WORK ITEM: If a line in the entries below includes "each", show that line.

*** RECORDS FOR THE TASK ***

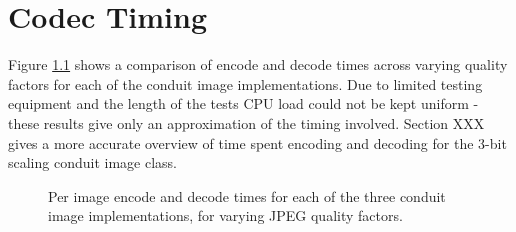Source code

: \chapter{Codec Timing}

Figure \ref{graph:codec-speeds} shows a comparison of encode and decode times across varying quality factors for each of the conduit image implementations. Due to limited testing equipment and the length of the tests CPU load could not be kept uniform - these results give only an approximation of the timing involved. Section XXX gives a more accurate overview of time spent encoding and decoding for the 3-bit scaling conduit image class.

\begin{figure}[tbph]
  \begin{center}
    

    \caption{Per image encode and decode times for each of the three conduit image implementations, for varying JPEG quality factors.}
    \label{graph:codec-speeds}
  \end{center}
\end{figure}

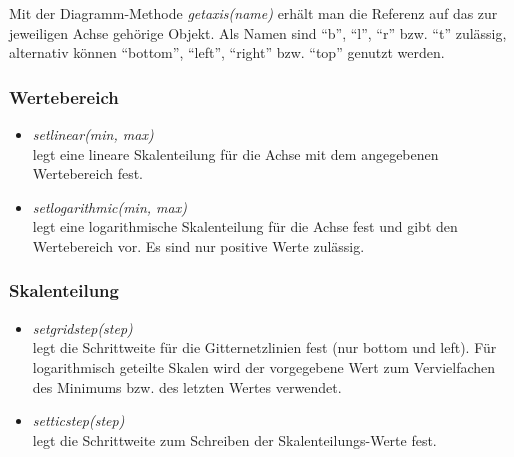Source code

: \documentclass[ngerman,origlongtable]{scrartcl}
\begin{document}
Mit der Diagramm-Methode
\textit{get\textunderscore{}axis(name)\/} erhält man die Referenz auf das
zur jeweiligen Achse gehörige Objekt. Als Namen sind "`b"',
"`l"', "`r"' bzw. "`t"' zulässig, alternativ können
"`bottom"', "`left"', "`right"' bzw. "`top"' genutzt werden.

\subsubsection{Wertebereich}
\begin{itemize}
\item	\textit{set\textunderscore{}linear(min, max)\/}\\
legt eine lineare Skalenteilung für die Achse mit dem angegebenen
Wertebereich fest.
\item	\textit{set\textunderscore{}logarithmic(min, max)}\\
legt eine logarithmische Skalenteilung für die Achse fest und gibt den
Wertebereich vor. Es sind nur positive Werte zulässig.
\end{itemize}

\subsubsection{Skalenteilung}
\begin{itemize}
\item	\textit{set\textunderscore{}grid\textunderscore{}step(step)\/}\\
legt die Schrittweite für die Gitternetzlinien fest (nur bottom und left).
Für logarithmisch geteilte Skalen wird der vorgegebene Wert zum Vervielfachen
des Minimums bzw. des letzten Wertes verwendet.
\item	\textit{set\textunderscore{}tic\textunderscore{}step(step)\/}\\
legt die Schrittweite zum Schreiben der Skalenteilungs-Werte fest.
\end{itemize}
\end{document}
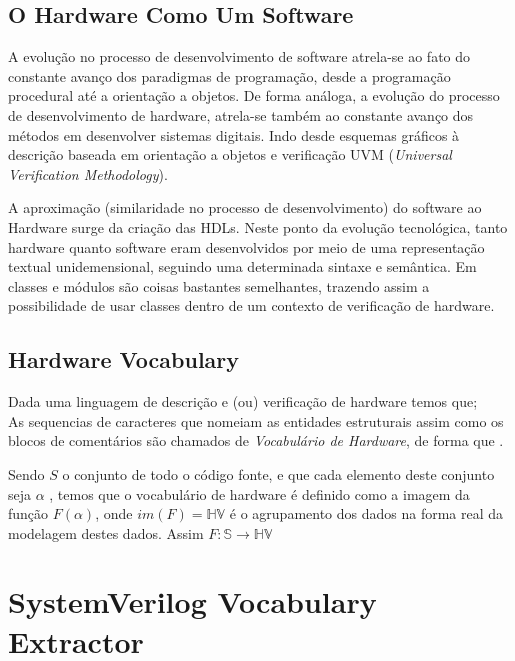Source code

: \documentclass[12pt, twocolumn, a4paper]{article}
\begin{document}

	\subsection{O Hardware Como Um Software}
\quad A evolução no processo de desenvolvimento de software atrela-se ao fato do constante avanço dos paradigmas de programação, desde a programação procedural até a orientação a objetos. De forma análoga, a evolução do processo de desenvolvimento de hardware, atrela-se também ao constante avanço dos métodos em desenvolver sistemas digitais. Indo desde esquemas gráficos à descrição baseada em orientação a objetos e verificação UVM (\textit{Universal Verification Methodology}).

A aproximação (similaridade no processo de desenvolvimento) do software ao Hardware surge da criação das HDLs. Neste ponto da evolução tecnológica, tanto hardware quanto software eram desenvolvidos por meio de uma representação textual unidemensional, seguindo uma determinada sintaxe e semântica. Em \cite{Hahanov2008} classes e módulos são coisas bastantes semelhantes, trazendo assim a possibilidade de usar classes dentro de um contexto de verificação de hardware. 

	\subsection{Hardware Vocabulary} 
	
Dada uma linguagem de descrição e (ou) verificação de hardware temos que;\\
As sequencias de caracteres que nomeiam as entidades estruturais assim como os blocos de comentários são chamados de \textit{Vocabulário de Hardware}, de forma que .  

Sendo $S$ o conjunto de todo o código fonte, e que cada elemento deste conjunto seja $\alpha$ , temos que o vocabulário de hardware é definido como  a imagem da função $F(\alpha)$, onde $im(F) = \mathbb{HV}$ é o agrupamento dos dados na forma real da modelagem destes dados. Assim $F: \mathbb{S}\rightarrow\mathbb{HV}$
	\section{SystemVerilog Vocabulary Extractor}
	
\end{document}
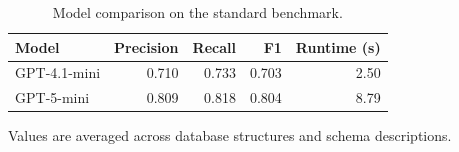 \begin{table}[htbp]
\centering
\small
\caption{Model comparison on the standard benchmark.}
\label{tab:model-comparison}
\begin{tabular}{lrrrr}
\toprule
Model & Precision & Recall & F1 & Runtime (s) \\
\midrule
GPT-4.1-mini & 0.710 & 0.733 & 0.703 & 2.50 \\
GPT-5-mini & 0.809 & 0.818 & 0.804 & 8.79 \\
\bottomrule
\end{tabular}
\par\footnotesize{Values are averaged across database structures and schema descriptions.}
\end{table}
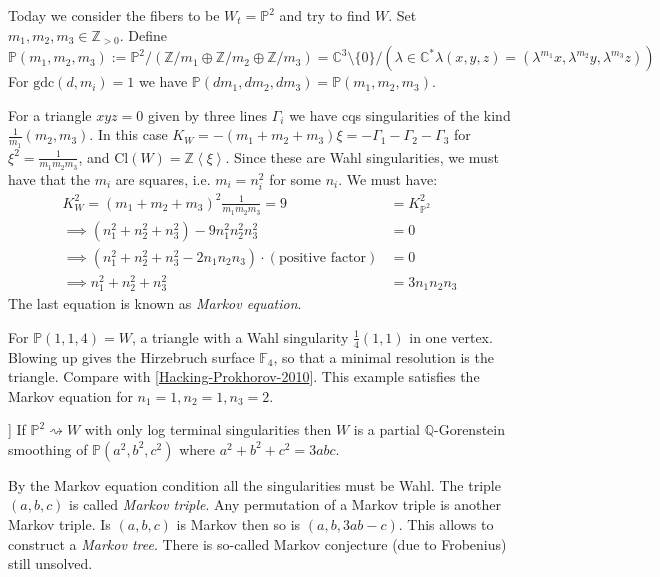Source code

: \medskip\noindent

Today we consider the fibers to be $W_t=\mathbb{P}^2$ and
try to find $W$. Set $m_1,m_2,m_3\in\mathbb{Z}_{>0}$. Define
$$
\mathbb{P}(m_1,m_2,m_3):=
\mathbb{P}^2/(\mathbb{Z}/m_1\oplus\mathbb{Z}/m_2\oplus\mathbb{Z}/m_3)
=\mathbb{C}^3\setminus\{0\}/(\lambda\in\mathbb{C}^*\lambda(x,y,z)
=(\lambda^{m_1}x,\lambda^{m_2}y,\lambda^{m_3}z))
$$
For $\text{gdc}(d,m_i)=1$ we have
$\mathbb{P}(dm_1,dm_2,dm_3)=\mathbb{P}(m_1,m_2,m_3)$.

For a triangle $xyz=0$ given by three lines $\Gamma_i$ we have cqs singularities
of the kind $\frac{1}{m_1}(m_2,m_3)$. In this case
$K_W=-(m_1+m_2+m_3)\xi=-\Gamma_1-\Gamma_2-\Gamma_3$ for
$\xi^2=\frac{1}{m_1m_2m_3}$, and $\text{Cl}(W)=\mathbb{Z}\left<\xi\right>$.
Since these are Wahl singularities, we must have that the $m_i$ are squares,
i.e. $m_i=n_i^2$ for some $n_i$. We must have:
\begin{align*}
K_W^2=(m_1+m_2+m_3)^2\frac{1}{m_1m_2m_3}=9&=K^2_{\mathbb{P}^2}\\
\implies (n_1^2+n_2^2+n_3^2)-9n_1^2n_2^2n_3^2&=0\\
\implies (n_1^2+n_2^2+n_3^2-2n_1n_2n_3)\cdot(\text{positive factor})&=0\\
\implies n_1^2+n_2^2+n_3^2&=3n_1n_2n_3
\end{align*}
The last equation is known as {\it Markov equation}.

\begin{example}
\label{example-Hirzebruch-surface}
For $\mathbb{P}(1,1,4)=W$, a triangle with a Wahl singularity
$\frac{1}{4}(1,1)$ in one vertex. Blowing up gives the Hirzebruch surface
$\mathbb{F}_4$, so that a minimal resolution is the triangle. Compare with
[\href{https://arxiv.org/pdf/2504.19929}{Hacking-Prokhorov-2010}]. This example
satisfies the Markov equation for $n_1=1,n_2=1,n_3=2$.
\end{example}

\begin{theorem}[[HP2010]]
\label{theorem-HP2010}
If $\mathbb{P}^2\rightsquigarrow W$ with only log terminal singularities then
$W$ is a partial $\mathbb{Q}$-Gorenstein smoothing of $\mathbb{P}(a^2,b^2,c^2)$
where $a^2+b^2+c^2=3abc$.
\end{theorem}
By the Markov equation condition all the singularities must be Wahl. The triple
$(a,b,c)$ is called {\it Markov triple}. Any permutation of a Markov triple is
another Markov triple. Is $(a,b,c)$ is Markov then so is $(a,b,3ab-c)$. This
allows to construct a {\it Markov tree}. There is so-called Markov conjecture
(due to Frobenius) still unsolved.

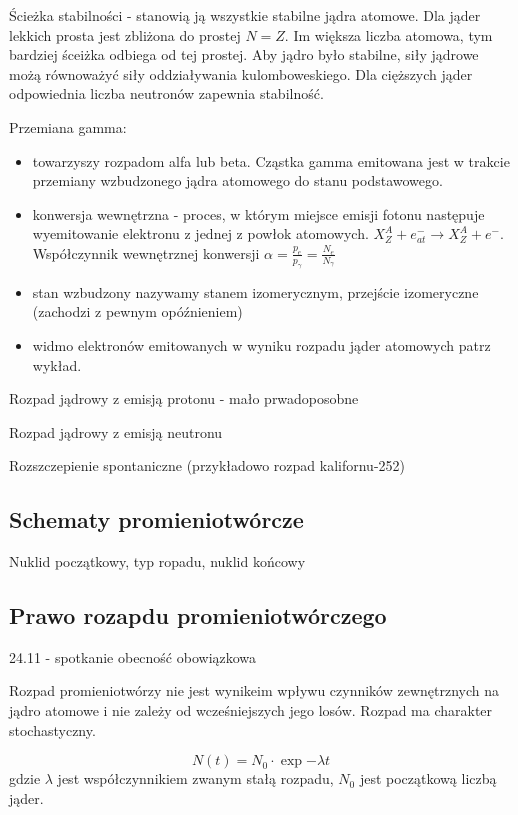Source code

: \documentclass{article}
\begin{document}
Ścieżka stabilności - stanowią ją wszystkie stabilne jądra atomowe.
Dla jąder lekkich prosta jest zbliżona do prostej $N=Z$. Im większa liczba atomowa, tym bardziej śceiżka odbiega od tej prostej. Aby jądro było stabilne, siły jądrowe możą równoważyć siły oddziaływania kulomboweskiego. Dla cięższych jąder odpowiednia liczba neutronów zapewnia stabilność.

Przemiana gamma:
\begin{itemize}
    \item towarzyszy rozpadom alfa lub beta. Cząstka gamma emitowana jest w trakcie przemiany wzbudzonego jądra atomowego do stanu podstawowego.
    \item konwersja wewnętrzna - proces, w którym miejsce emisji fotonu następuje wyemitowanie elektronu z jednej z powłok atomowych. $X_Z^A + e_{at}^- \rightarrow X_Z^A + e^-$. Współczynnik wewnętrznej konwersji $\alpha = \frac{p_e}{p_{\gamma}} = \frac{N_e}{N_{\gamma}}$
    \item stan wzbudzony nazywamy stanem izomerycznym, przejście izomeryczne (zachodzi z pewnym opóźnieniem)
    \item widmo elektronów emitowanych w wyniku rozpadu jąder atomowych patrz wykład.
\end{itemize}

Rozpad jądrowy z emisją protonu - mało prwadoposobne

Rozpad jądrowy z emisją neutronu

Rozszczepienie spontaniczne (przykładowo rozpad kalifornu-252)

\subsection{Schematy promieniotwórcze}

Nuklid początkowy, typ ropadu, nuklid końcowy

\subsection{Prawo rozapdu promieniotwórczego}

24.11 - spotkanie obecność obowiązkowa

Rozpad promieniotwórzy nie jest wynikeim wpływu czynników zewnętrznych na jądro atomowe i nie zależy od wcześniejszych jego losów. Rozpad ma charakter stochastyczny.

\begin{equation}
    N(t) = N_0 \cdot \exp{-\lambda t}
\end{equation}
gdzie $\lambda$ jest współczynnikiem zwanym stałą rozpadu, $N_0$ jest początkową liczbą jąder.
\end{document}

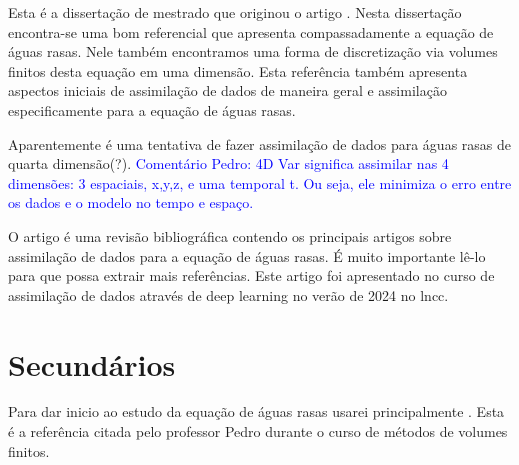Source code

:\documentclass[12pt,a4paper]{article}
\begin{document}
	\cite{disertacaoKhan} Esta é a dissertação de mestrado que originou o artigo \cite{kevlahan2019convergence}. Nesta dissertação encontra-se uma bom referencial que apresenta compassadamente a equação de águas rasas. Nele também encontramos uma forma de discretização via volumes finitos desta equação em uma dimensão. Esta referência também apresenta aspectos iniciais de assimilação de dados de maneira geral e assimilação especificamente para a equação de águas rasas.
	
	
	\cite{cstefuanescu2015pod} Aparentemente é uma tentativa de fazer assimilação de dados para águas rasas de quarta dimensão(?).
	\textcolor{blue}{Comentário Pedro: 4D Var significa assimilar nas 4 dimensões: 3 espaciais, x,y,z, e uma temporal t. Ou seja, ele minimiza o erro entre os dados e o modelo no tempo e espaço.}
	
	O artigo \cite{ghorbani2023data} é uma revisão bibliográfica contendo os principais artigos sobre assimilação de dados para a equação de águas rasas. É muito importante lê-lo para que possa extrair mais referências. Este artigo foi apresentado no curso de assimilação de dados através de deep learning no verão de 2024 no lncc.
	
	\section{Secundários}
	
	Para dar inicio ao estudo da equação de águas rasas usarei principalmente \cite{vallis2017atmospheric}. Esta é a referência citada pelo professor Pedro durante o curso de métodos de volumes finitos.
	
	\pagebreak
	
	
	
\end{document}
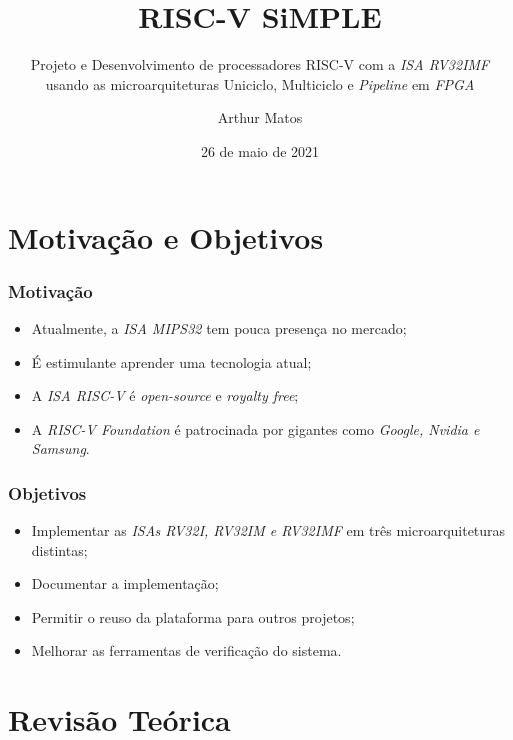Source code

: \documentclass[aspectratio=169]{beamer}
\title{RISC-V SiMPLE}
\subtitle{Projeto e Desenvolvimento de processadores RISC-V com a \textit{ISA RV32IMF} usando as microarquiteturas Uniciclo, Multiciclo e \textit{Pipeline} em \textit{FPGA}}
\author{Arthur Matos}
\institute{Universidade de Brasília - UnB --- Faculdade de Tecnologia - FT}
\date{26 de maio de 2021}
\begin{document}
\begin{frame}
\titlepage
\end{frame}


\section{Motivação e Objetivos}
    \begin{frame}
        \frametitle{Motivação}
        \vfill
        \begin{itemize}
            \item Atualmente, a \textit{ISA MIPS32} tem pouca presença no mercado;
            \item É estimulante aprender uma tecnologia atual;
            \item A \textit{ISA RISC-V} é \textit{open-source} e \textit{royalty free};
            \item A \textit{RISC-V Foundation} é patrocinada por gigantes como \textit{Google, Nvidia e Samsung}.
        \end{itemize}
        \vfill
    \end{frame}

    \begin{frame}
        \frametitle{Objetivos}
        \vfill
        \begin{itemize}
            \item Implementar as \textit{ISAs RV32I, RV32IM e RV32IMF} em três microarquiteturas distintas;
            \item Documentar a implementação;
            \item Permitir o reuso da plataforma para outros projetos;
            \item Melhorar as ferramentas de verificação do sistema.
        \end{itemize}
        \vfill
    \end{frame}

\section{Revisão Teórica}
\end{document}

***

TASK RESPONSE:
Figure \ref{graph:codec-speeds} shows a comparison of encode and decode times across varying quality factors for each of the conduit image implementations. Due to limited testing equipment and the length of the tests CPU load could not be kept uniform - these results give only an approximation of the timing involved. Section XXX gives a more accurate overview of time spent encoding and decoding for the 3-bit scaling conduit image class.
    \caption{Per image encode and decode times for each of the three conduit image implementations, for varying JPEG quality factors.}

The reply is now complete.